Plain-text document sources

Segment Open

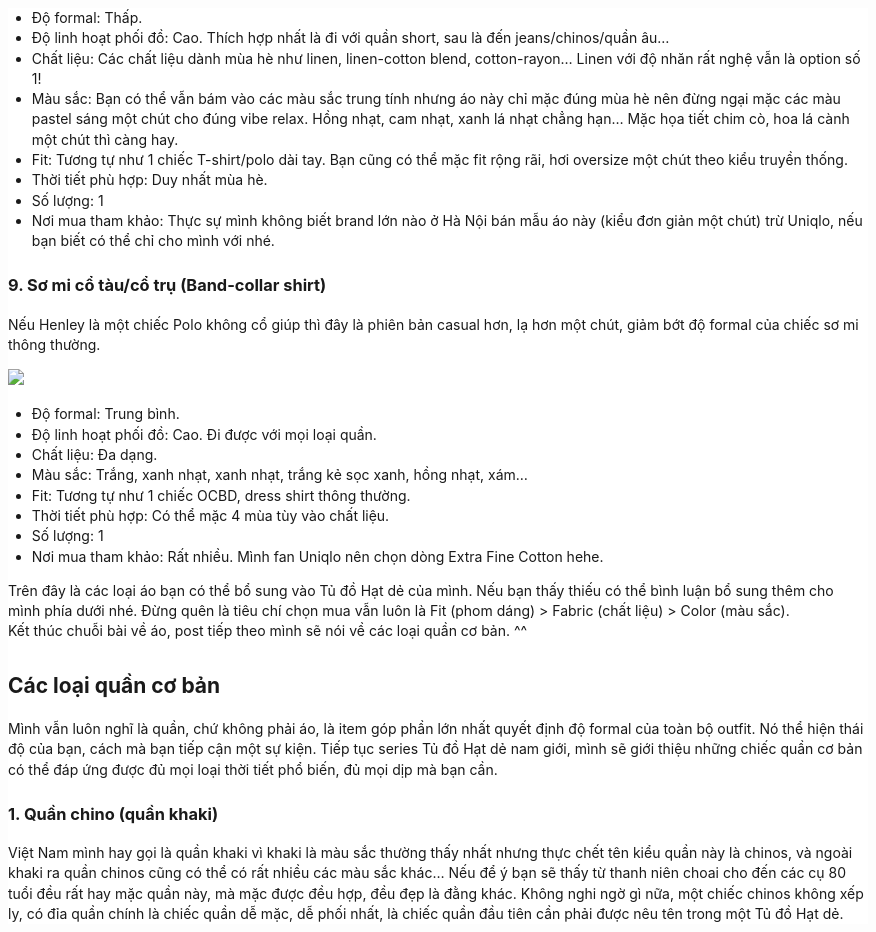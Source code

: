 -   Độ formal: Thấp.
-   Độ linh hoạt phối đồ: Cao. Thích hợp nhất là đi với quần short, sau là đến jeans/chinos/quần âu…
-   Chất liệu: Các chất liệu dành mùa hè như linen, linen-cotton blend, cotton-rayon… Linen với độ nhăn rất nghệ vẫn là option số 1!
-   Màu sắc: Bạn có thể vẫn bám vào các màu sắc trung tính nhưng áo này chỉ mặc đúng mùa hè nên đừng ngại mặc các màu pastel sáng một chút cho đúng vibe relax. Hồng nhạt, cam nhạt, xanh lá nhạt chẳng hạn… Mặc họa tiết chim cò, hoa lá cành một chút thì càng hay.
-   Fit: Tương tự như 1 chiếc T-shirt/polo dài tay. Bạn cũng có thể mặc fit rộng rãi, hơi oversize một chút theo kiểu truyền thống.
-   Thời tiết phù hợp: Duy nhất mùa hè.
-   Số lượng: 1
-   Nơi mua tham khảo: Thực sự mình không biết brand lớn nào ở Hà Nội bán mẫu áo này (kiểu đơn giản một chút) trừ Uniqlo, nếu bạn biết có thể chỉ cho mình với nhé.

### 9. Sơ mi cổ tàu/cổ trụ (Band-collar shirt)

Nếu Henley là một chiếc Polo không cổ giúp thì đây là phiên bản casual hơn, lạ hơn một chút, giảm bớt độ formal của chiếc sơ mi thông thường.

![](https://tucuacom.wordpress.com/wp-content/uploads/2021/02/image-4.png?w=738)

-   Độ formal: Trung bình.
-   Độ linh hoạt phối đồ: Cao. Đi được với mọi loại quần.
-   Chất liệu: Đa dạng.
-   Màu sắc: Trắng, xanh nhạt, xanh nhạt, trắng kẻ sọc xanh, hồng nhạt, xám…
-   Fit: Tương tự như 1 chiếc OCBD, dress shirt thông thường.
-   Thời tiết phù hợp: Có thể mặc 4 mùa tùy vào chất liệu.
-   Số lượng: 1
-   Nơi mua tham khảo: Rất nhiều. Mình fan Uniqlo nên chọn dòng Extra Fine Cotton hehe.

Trên đây là các loại áo bạn có thể bổ sung vào Tủ đồ Hạt dẻ của mình. Nếu bạn thấy thiếu có thể bình luận bổ sung thêm cho mình phía dưới nhé. Đừng quên là tiêu chí chọn mua vẫn luôn là Fit (phom dáng) > Fabric (chất liệu) > Color (màu sắc).  
Kết thúc chuỗi bài về áo, post tiếp theo mình sẽ nói về các loại quần cơ bản. ^^



## Các loại quần cơ bản

Mình vẫn luôn nghĩ là quần, chứ không phải áo, là item góp phần lớn nhất quyết định độ formal của toàn bộ outfit. Nó thể hiện thái độ của bạn, cách mà bạn tiếp cận một sự kiện. Tiếp tục series Tủ đồ Hạt dẻ nam giới, mình sẽ giới thiệu những chiếc quần cơ bản có thể đáp ứng được đủ mọi loại thời tiết phổ biến, đủ mọi dịp mà bạn cần.

### 1. Quần chino (quần khaki)

Việt Nam mình hay gọi là quần khaki vì khaki là màu sắc thường thấy nhất nhưng thực chết tên kiểu quần này là chinos, và ngoài khaki ra quần chinos cũng có thể có rất nhiều các màu sắc khác… Nếu để ý bạn sẽ thấy từ thanh niên choai cho đến các cụ 80 tuổi đều rất hay mặc quần này, mà mặc được đều hợp, đều đẹp là đằng khác. Không nghi ngờ gì nữa, một chiếc chinos không xếp ly, có đỉa quần chính là chiếc quần dễ mặc, dễ phối nhất, là chiếc quần đầu tiên cần phải được nêu tên trong một Tủ đồ Hạt dẻ.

Segment Closed

Looking at the entries above, count the lines that hold the string "chút" and reply with the count alone.

4